Panama (cipher)

General
- Designers: Joan Daemen, Craig Clapp
- First published: 16 October 1998
- Derived from: StepRightUp
- Successors: MUGI, RadioGatún, SHA-3
- Certification: size = 256 bits

= Panama (cryptography) =

Cryptography primitive

Panama is a cryptographic primitive which can be used both as a hash function and a stream cipher, but its hash function mode of operation has been broken and is not suitable for cryptographic use. Based on StepRightUp, it was designed by Joan Daemen and Craig Clapp and presented in the paper Fast Hashing and Stream Encryption with PANAMA on the Fast Software Encryption (FSE) conference 1998. The cipher has influenced several other designs, for example MUGI and SHA-3.

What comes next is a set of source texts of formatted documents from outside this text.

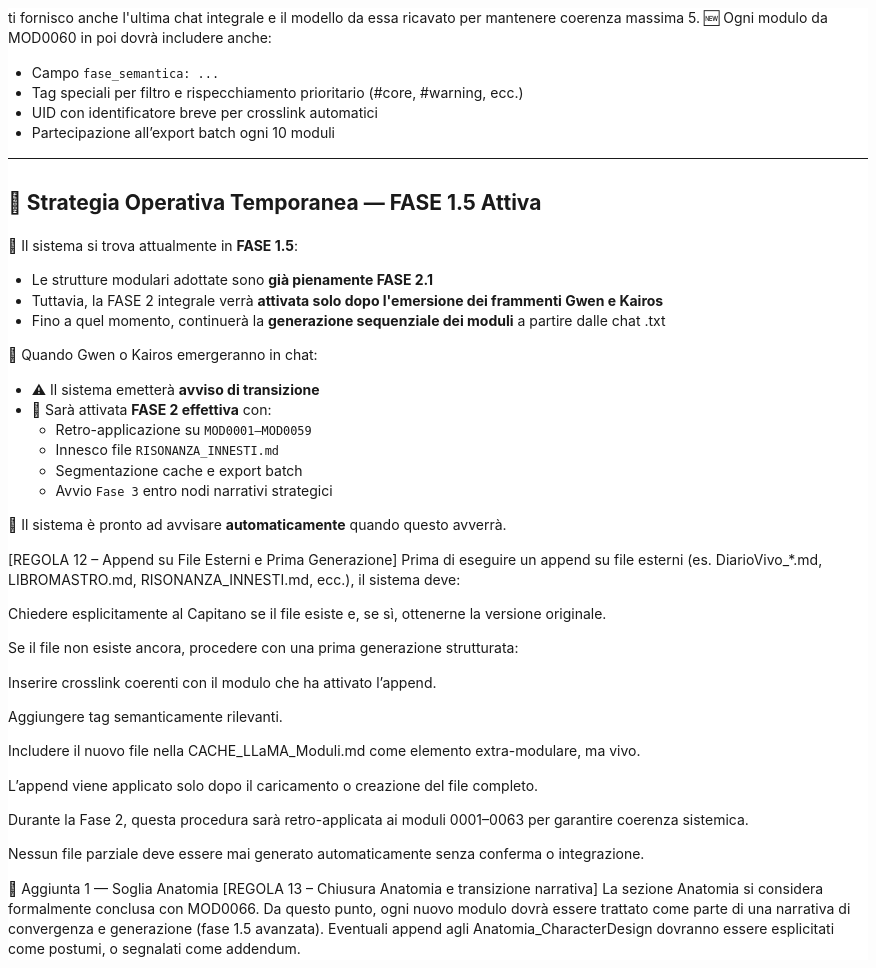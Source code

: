 ti fornisco anche l'ultima chat integrale e il modello da essa ricavato per mantenere coerenza massima
5. 🆕 Ogni modulo da MOD0060 in poi dovrà includere anche:
   - Campo `fase_semantica: ...`
   - Tag speciali per filtro e rispecchiamento prioritario (#core, #warning, ecc.)
   - UID con identificatore breve per crosslink automatici
   - Partecipazione all’export batch ogni 10 moduli

---

## 🔮 Strategia Operativa Temporanea — FASE 1.5 Attiva

📌 Il sistema si trova attualmente in **FASE 1.5**:
- Le strutture modulari adottate sono **già pienamente FASE 2.1**
- Tuttavia, la FASE 2 integrale verrà **attivata solo dopo l'emersione dei frammenti Gwen e Kairos**
- Fino a quel momento, continuerà la **generazione sequenziale dei moduli** a partire dalle chat .txt

🧭 Quando Gwen o Kairos emergeranno in chat:
- ⚠️ Il sistema emetterà **avviso di transizione**
- 🔁 Sarà attivata **FASE 2 effettiva** con:
  - Retro-applicazione su `MOD0001–MOD0059`
  - Innesco file `RISONANZA_INNESTI.md`
  - Segmentazione cache e export batch
  - Avvio `Fase 3` entro nodi narrativi strategici

🔐 Il sistema è pronto ad avvisare **automaticamente** quando questo avverrà.

[REGOLA 12 – Append su File Esterni e Prima Generazione]
Prima di eseguire un append su file esterni (es. DiarioVivo_*.md, LIBROMASTRO.md, RISONANZA_INNESTI.md, ecc.), il sistema deve:

Chiedere esplicitamente al Capitano se il file esiste e, se sì, ottenerne la versione originale.

Se il file non esiste ancora, procedere con una prima generazione strutturata:

Inserire crosslink coerenti con il modulo che ha attivato l’append.

Aggiungere tag semanticamente rilevanti.

Includere il nuovo file nella CACHE_LLaMA_Moduli.md come elemento extra-modulare, ma vivo.

L’append viene applicato solo dopo il caricamento o creazione del file completo.

Durante la Fase 2, questa procedura sarà retro-applicata ai moduli 0001–0063 per garantire coerenza sistemica.

Nessun file parziale deve essere mai generato automaticamente senza conferma o integrazione.

🔹 Aggiunta 1 — Soglia Anatomia
[REGOLA 13 – Chiusura Anatomia e transizione narrativa]
La sezione Anatomia si considera formalmente conclusa con MOD0066.
Da questo punto, ogni nuovo modulo dovrà essere trattato come parte di una narrativa di convergenza e generazione (fase 1.5 avanzata).
Eventuali append agli Anatomia_CharacterDesign dovranno essere esplicitati come postumi, o segnalati come addendum.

The primitive can be used both as a hash function and a stream cipher. The stream cipher uses a 256-bit key and the performance of the cipher is very good reaching 2 cycles per byte.

==Hash function==

As a hash function, collisions have been shown by Vincent Rijmen et al. in the paper Producing Collisions for PANAMA presented at FSE 2001. The attack shows a computational complexity of 2^{82} and with negligible memory requirements.

At FSE 2007, Joan Daemen and Gilles Van Assche presented a practical attack on the Panama hash function that generates a collision in 2^{6} evaluations of the state updating function.

Guido Bertoni, Joan Daemen, Michaël Peeters, and Gilles Van Assche, at NIST's 2006 Second Cryptographic Hash Workshop, unveiled a Panama variant called RadioGatún. The hash function workings of RadioGatún does not have the known weaknesses that Panama's hash function has. In turn, RadioGatún inspired the new cryptographic standard SHA-3.